Film
Luca Guadagnino
Queer
-
Elisa Torsiello
- 15 Aprile 2025
Giovani che scoprono il mondo ineffabile e inafferrabile dei sentimenti; menti malleabili e scosse da traumi inespugnabili; uomini che desiderano e non ottengono. L’universo cinematografico di Luca Guadagnino è un saggio costante sulla potenza ambivalente delle tentazioni, tanto distruttiva quanto generativa. Queer, tratto dal romanzo di William S. Burroughs, ne rappresenta l’ultima, febbrile evoluzione.
Tratto dal romanzo di William S. Burroughs, il film – presentato all’81.esima edizione della Mostra del cinema di Venezia – si sporca di sudore e polvere, per restituire la sofferenza latente e mal accettata di un protagonista (Daniel Craig) che desidera, ma non ottiene. Il giovane Eugene (Drew Starkey) rimane un’idea, un’aspirazione, e come tale viene restituito da inquadrature angolate che lo innalzano a divinità da omaggiare, pregare e a cui sacrificare se stessi.

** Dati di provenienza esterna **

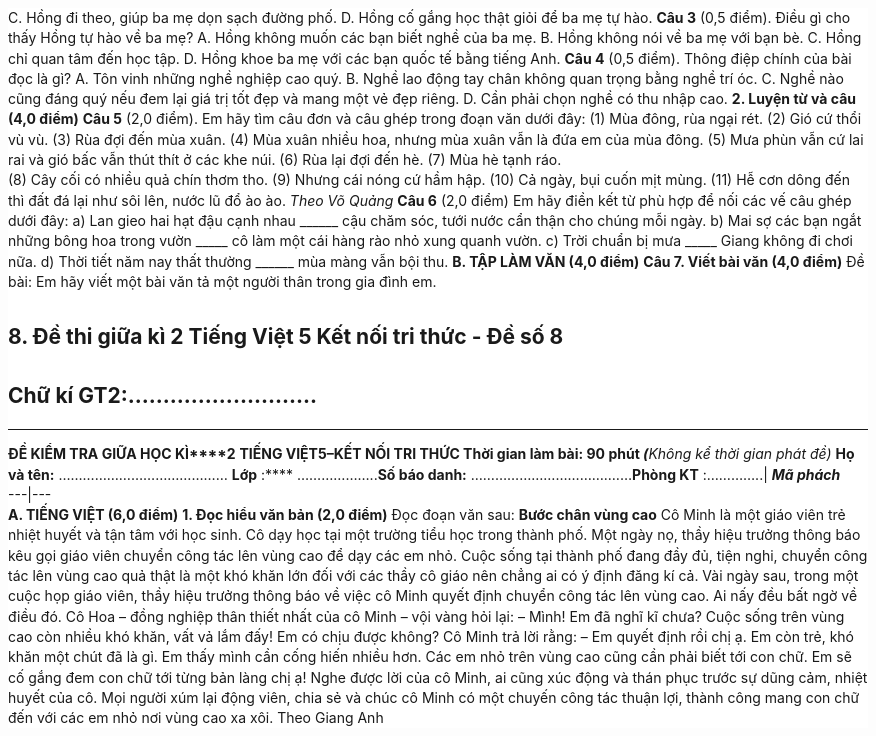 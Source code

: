 C. Hồng đi theo, giúp ba mẹ dọn sạch đường phố.
D. Hồng cố gắng học thật giỏi để ba mẹ tự hào.
**Câu 3** \(0,5 điểm\). Điều gì cho thấy Hồng tự hào về ba mẹ?
A. Hồng không muốn các bạn biết nghề của ba mẹ.
B. Hồng không nói về ba mẹ với bạn bè.
C. Hồng chỉ quan tâm đến học tập.
D. Hồng khoe ba mẹ với các bạn quốc tế bằng tiếng Anh.
**Câu 4** \(0,5 điểm\). Thông điệp chính của bài đọc là gì?
A. Tôn vinh những nghề nghiệp cao quý.
B. Nghề lao động tay chân không quan trọng bằng nghề trí óc.
C. Nghề nào cũng đáng quý nếu đem lại giá trị tốt đẹp và mang một vẻ đẹp riêng.
D. Cần phải chọn nghề có thu nhập cao.
**2\. Luyện từ và câu \(4,0 điểm\)**
**Câu 5** \(2,0 điểm\). Em hãy tìm câu đơn và câu ghép trong đoạn văn dưới đây:
\(1\) Mùa đông, rùa ngại rét. \(2\) Gió cứ thổi vù vù. \(3\) Rùa đợi đến mùa xuân. \(4\) Mùa xuân nhiều hoa, nhưng mùa xuân vẫn là đứa em của mùa đông. \(5\) Mưa phùn vẫn cứ lai rai và gió bấc vẫn thút thít ở các khe núi. \(6\) Rùa lại đợi đến hè. \(7\) Mùa hè tạnh ráo.  
\(8\) Cây cối có nhiều quả chín thơm tho. \(9\) Nhưng cái nóng cứ hầm hập. \(10\) Cả ngày, bụi cuốn mịt mùng. \(11\) Hễ cơn dông đến thì đất đá lại như sôi lên, nước lũ đổ ào ào.
_Theo Võ Quảng_
**Câu 6** \(2,0 điểm\) Em hãy điền kết từ phù hợp để nối các vế câu ghép dưới đây:
a\) Lan gieo hai hạt đậu cạnh nhau \_\_\_\_\_\_ cậu chăm sóc, tưới nước cẩn thận cho chúng mỗi ngày.
b\) Mai sợ các bạn ngắt những bông hoa trong vườn \_\_\_\_\_ cô làm một cái hàng rào nhỏ xung quanh vườn.
c\) Trời chuẩn bị mưa \_\_\_\_\_ Giang không đi chơi nữa.
d\) Thời tiết năm nay thất thường \_\_\_\_\_\_ mùa màng vẫn bội thu.
**B. TẬP LÀM VĂN \(4,0 điểm\)**
**Câu 7. Viết bài văn \(4,0 điểm\)**
Đề bài: Em hãy viết một bài văn tả một người thân trong gia đình em.
## **8\. Đề thi giữa kì 2 Tiếng Việt 5 Kết nối tri thức - Đề số 8**
**Chữ kí GT****2****:**...........................  
---  
****
**ĐỀ KIỂM TRA GIỮA HỌC KÌ****2**
**TIẾNG VIỆT****5****–****KẾT NỐI TRI THỨC**
**Thời gian làm bài: 90 phút**** _\(_**_Không kể thời gian phát đề\)_
**Họ và tên:** …………………………………… **Lớp** :**** ………………..**Số báo danh:** …………………………….……**Phòng KT** :…………..| **_Mã phách_**  
---|---  
**A. TIẾNG VIỆT \(6,0 điểm\)**
**1\. Đọc hiểu văn bản \(2,0 điểm\)**
Đọc đoạn văn sau:
**Bước chân vùng cao**
Cô Minh là một giáo viên trẻ nhiệt huyết và tận tâm với học sinh. Cô dạy học tại một trường tiểu học trong thành phố. Một ngày nọ, thầy hiệu trưởng thông báo kêu gọi giáo viên chuyển công tác lên vùng cao để dạy các em nhỏ. Cuộc sống tại thành phố đang đầy đủ, tiện nghi, chuyển công tác lên vùng cao quả thật là một khó khăn lớn đối với các thầy cô giáo nên chẳng ai có ý định đăng kí cả.
Vài ngày sau, trong một cuộc họp giáo viên, thầy hiệu trưởng thông báo về việc cô Minh quyết định chuyển công tác lên vùng cao. Ai nấy đều bất ngờ về điều đó. Cô Hoa – đồng nghiệp thân thiết nhất của cô Minh – vội vàng hỏi lại:
– Mình\! Em đã nghĩ kĩ chưa? Cuộc sống trên vùng cao còn nhiều khó khăn, vất vả lắm đấy\! Em có chịu được không?
Cô Minh trả lời rằng:
– Em quyết định rồi chị ạ. Em còn trẻ, khó khăn một chút đã là gì. Em thấy mình cần cống hiến nhiều hơn. Các em nhỏ trên vùng cao cũng cần phải biết tới con chữ. Em sẽ cố gắng đem con chữ tới từng bản làng chị ạ\!
Nghe được lời của cô Minh, ai cũng xúc động và thán phục trước sự dũng cảm, nhiệt huyết của cô. Mọi người xúm lại động viên, chia sẻ và chúc cô Minh có một chuyến công tác thuận lợi, thành công mang con chữ đến với các em nhỏ nơi vùng cao xa xôi.
Theo Giang Anh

Le ombre desaturano un universo dove il caldo del Messico si fa asfissiante e allucinogeno, fino a disorientare, scombussolare, disunire il proprio protagonista. Peccato che le parti di cui consta l’opera manchino di coesione lasciando vagare in un discorso sbrindellato un’analisi empatica di un’anima che vaga nel buio della notte alla ricerca di qualcosa che vorrebbe, ma non è.